#### What you should do
Within the records below is a range that opens at the line with "## What's in this app?" and closes at the line with "Words with R". Return that range word for word, both ends included, and only that range.

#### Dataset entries
BEGIN

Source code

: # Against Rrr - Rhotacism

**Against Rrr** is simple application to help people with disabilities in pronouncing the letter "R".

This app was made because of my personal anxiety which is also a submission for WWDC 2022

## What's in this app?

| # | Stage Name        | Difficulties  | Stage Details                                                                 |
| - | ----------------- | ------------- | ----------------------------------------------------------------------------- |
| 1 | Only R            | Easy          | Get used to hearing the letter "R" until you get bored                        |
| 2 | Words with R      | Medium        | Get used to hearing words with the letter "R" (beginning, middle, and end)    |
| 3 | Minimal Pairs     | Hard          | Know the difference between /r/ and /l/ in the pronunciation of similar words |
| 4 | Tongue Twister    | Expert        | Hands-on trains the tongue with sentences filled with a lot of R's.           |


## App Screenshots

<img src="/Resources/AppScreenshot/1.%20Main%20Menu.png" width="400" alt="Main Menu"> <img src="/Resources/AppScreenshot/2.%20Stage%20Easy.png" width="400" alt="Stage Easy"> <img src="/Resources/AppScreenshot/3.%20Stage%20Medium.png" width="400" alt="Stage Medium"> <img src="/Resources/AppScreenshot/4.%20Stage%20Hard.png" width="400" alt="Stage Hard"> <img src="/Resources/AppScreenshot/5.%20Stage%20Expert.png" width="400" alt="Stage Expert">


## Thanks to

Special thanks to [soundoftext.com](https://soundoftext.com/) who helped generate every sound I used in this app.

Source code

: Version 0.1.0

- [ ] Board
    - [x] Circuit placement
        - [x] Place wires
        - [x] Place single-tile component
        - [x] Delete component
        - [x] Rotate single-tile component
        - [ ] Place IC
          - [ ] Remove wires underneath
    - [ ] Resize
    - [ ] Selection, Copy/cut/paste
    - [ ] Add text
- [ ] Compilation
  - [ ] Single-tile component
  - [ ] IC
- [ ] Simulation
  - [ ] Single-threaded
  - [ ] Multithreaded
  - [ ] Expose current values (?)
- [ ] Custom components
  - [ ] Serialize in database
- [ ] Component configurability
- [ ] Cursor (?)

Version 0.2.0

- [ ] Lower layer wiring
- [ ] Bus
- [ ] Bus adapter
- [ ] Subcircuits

END

#### Solution
## What's in this app?

| # | Stage Name        | Difficulties  | Stage Details                                                                 |
| - | ----------------- | ------------- | ----------------------------------------------------------------------------- |
| 1 | Only R            | Easy          | Get used to hearing the letter "R" until you get bored                        |
| 2 | Words with R      | Medium        | Get used to hearing words with the letter "R" (beginning, middle, and end)    |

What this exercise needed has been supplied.